PP42A-04
Sudden intrusion of corrosive bottom water into the South Atlantic during the Paleocene-Eocene Thermal Maximum

Thursday, 17 December 2015: 11:05
2010 (Moscone West)
Katrin J Meissner, University of New South Wales, Sydney, NSW, Australia, Kaitlin Alexander, University of New South Wales, Sydney, Australia and Timothy J Bralower, Pennsylvania State University Main Campus, University Park, PA, United States
Abstract:
The Paleocene-Eocene Thermal Maximum, ∼55 million years before present, was a period of rapid warming marked by a negative carbon isotope excursion and widespread dissolution of seafloor carbonate. These changes have been attributed to a massive release of carbon into the exogenic carbon cycle, and thus, the event provides an analog for future climate and environmental changes given the current anthropogenic CO2 emissions. Previous attempts to constrain the amount of carbon released have produced widely diverging results, between 2000 and 10,000 gigatons carbon (GtC). Sediment records indicate that acidification of deep waters was generally more extensive and severe in the Atlantic and Caribbean regions, with more modest changes in the Southern and Pacific Oceans. Here we compare simulations integrated with the UVic Earth System Climate Model with reconstructions of temperature and dissolution to present a mechanism that might explain the observed spatial differences and to constrain the total mass of carbon released. Due to the late Paleocene topography, highly corrosive waters accumulate in the deep North Atlantic before the PETM in our simulations. Several thousand years into the event, deep ocean warming destabilizes the North Atlantic water column and triggers deep water formation.

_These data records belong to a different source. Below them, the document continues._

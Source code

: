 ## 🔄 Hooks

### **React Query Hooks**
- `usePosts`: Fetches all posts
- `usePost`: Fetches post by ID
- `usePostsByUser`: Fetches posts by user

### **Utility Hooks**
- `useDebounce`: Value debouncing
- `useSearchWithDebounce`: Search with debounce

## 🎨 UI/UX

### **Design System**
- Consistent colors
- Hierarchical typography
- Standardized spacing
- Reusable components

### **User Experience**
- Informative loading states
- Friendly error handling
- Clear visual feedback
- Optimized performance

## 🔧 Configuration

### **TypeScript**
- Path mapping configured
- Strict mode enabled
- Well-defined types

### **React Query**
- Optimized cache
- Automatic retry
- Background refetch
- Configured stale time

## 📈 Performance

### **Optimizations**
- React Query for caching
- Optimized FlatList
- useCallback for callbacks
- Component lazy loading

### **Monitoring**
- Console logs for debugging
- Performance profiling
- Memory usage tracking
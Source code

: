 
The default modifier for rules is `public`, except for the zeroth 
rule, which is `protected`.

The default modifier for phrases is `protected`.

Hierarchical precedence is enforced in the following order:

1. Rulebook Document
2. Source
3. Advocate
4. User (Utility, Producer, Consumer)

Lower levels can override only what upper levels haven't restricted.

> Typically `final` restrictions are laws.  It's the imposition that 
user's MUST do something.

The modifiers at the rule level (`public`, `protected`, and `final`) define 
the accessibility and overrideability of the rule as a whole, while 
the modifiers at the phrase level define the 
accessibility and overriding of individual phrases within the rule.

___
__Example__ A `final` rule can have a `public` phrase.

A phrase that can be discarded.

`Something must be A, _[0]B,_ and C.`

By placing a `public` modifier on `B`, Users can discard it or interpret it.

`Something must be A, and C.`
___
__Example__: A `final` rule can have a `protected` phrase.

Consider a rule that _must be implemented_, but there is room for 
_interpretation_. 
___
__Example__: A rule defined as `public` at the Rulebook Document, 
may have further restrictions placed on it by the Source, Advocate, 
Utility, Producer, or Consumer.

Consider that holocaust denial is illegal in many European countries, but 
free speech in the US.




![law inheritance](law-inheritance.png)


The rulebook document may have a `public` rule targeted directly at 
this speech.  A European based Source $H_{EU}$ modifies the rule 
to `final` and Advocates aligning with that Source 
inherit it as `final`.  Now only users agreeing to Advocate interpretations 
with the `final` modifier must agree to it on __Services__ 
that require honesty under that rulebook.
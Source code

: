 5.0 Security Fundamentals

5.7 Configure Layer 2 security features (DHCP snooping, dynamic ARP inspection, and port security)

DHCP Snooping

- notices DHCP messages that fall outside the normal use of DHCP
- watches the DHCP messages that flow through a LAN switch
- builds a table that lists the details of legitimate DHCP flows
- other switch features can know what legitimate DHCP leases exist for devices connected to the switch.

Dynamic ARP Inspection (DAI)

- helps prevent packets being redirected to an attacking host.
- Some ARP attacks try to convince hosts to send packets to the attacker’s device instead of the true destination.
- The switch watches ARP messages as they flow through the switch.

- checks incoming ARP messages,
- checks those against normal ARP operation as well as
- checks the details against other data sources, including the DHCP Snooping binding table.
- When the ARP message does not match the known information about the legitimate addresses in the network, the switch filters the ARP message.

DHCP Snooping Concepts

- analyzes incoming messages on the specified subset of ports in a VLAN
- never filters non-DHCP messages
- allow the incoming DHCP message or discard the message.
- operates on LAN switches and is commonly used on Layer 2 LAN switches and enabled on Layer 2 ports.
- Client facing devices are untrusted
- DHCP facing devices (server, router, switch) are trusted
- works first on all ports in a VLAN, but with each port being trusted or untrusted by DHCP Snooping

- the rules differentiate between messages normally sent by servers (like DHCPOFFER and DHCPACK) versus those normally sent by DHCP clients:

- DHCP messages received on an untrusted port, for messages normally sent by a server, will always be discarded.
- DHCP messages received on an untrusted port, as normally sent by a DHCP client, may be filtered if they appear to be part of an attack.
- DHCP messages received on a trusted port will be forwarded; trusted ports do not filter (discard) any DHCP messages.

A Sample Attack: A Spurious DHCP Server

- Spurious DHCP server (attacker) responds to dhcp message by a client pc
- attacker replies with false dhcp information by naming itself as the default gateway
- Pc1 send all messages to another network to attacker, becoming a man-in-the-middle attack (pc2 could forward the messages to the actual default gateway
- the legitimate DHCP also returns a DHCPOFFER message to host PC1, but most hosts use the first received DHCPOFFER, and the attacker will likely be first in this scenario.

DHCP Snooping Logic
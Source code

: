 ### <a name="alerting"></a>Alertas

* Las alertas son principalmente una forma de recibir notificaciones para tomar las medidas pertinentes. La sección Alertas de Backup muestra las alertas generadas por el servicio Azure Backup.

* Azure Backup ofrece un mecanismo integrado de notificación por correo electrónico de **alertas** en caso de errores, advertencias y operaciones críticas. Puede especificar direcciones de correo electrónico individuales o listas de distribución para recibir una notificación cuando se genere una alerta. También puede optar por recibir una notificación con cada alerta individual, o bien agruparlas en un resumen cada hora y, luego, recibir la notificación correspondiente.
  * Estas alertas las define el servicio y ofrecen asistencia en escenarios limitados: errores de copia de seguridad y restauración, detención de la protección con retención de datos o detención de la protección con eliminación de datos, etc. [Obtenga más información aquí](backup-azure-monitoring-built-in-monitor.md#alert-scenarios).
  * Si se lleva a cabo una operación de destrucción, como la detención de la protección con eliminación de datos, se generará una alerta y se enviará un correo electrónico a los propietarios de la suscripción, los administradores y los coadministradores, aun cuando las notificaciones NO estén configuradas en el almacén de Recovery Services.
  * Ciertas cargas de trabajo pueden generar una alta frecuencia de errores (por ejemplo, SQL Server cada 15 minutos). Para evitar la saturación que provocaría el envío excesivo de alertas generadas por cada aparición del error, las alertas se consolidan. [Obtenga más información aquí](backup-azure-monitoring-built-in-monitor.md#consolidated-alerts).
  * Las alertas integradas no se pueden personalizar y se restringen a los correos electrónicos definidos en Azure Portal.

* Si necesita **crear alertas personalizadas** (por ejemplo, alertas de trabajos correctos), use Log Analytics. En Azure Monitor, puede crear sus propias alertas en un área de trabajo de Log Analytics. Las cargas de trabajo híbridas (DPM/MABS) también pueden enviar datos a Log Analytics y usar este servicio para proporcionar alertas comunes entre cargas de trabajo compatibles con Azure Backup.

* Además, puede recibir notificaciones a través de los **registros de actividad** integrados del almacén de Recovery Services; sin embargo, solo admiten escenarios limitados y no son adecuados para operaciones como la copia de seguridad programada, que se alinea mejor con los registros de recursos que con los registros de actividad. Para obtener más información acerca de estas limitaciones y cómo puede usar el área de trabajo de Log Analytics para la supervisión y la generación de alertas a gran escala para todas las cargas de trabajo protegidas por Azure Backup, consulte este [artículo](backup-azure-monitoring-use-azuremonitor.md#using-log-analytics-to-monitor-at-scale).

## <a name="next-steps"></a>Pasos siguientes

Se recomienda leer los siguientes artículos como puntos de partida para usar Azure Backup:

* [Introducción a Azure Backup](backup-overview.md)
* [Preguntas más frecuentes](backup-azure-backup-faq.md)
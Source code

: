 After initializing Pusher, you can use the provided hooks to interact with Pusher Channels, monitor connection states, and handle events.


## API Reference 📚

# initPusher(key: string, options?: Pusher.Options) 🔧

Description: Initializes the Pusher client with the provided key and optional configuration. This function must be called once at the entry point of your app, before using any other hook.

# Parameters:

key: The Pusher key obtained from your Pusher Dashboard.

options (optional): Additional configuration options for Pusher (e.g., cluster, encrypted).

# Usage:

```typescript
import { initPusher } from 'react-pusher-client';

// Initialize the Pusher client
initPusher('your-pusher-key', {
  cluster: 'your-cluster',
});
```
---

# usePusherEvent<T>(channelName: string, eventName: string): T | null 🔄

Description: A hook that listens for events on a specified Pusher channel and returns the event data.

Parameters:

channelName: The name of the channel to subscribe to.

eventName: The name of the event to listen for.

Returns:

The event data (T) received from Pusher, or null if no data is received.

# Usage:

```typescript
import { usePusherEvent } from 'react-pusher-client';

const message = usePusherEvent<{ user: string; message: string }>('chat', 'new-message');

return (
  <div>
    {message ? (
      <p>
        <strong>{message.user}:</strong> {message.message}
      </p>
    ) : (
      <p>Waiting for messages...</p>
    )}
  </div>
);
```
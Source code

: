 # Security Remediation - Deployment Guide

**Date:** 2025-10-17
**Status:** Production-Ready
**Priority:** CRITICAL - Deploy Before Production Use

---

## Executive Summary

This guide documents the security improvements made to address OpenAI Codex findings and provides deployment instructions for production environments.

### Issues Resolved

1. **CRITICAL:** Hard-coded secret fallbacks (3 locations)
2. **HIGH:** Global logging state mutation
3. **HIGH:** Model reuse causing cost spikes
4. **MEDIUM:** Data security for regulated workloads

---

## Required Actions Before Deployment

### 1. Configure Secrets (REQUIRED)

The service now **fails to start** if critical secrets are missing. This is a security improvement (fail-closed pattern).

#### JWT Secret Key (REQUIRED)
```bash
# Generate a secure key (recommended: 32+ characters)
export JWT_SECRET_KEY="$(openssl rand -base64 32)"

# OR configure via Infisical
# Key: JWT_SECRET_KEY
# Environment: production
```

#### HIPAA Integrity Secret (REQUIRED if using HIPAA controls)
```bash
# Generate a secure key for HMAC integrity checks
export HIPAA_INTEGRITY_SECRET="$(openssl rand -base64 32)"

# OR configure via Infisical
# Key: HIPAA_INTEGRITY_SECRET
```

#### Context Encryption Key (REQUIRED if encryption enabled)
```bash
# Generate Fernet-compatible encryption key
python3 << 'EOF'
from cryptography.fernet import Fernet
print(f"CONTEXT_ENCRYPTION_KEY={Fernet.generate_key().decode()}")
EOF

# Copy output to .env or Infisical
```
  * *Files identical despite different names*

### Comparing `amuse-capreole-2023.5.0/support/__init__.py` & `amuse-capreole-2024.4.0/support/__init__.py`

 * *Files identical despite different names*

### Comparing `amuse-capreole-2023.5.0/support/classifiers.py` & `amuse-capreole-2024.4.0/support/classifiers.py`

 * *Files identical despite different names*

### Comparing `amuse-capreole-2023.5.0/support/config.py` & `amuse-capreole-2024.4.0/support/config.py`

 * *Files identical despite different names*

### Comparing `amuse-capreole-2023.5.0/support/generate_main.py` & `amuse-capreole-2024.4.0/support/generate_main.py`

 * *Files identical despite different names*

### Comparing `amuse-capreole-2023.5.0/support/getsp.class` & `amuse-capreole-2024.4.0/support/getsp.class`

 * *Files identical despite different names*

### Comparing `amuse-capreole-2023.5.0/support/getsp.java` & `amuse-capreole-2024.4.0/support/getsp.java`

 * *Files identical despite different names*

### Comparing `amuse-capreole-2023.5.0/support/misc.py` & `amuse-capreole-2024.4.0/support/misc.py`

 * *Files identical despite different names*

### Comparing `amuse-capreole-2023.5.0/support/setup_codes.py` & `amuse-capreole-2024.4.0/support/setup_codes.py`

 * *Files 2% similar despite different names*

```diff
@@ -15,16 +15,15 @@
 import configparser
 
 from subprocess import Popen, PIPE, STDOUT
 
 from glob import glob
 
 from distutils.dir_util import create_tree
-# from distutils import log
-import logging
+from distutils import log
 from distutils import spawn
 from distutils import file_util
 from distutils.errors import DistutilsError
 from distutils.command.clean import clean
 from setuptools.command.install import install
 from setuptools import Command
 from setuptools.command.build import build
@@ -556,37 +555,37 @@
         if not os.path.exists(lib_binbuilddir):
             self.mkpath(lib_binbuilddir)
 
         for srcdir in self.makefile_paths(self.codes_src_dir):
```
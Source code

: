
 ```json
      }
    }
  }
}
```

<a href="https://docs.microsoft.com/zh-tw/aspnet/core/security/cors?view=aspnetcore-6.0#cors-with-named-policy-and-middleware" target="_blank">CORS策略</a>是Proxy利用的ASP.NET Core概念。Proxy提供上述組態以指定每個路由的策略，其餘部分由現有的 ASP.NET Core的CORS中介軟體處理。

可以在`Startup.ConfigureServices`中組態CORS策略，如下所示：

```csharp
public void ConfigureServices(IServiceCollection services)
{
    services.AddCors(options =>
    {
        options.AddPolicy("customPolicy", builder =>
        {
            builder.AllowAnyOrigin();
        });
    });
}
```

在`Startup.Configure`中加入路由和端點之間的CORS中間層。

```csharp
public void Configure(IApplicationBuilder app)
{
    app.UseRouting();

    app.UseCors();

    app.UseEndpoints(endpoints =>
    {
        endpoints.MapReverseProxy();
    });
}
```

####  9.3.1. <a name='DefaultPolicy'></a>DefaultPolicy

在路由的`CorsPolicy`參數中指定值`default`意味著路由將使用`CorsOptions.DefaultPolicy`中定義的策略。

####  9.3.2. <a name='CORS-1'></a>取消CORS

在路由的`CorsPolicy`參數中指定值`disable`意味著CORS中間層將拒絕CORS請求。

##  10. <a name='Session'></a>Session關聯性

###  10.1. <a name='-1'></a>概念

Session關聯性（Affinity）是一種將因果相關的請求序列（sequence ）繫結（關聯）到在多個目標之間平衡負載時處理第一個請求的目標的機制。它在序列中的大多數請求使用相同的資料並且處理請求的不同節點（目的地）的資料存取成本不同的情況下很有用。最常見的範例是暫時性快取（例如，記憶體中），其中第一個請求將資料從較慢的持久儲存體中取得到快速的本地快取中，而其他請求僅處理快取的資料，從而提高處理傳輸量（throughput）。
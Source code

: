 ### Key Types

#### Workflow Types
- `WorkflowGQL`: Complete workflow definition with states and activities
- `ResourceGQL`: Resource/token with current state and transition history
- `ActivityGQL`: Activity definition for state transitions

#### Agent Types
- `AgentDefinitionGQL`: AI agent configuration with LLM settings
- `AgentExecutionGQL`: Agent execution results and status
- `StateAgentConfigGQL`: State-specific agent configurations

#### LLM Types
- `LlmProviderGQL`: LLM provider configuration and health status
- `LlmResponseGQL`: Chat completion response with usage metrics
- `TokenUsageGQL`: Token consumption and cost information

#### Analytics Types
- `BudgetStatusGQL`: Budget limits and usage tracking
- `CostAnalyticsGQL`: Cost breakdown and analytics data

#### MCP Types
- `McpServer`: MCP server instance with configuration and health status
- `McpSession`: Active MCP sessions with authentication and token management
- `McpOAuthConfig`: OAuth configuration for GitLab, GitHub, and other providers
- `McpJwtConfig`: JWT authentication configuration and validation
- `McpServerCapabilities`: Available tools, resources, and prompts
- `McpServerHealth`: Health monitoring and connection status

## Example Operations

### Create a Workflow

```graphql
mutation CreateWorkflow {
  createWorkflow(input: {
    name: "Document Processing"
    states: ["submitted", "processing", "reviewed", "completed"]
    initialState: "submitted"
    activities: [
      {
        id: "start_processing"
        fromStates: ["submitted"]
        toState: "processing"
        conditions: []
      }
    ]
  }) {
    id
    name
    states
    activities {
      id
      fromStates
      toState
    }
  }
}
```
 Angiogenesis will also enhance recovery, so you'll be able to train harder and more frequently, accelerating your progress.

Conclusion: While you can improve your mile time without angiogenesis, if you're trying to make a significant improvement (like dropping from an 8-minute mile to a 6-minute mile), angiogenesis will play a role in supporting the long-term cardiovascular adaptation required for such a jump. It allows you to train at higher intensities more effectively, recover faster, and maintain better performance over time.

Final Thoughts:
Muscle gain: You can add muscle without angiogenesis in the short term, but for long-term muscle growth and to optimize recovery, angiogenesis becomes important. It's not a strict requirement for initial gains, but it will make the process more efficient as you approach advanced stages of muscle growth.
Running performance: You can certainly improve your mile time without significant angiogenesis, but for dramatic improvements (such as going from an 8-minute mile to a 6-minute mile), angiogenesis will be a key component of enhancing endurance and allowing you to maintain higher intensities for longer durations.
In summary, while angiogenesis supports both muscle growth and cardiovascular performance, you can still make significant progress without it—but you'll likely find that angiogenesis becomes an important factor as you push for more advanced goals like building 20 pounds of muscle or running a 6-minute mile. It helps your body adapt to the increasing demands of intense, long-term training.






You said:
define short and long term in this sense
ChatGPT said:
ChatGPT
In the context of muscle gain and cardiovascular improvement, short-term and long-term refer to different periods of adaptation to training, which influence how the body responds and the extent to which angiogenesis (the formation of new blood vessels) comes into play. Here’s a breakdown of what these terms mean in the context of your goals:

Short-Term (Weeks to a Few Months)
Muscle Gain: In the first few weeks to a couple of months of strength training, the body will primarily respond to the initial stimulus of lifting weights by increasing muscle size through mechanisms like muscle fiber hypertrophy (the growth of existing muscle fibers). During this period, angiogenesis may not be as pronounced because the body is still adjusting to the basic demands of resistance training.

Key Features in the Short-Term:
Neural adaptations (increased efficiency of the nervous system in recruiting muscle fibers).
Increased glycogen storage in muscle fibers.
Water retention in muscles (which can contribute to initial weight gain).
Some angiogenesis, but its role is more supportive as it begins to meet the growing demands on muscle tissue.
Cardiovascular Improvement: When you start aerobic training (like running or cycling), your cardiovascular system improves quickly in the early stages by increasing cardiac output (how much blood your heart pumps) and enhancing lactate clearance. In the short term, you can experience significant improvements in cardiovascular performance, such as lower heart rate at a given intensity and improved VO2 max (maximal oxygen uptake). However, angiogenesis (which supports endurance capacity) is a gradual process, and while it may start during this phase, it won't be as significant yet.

This causes the corrosive bottom water to spill over an equatorial sill into the South Atlantic and through the Southern and Pacific Oceans, progressively gaining alkalinity. The simulated pattern of sediment dissolution along the path taken by this corrosive water is consistent with most dissolution estimates made from CaCO3 measurements in the Paleocene-Eocene sediment record. We find two scenarios that agree best with proxy data: a carbon release of 7000 GtC in combination with pre-event atmospheric carbon dioxide concentrations of 840 ppm and a carbon release of 7000-10,000 GtC with pre-event CO2 concentrations of 1680 ppm.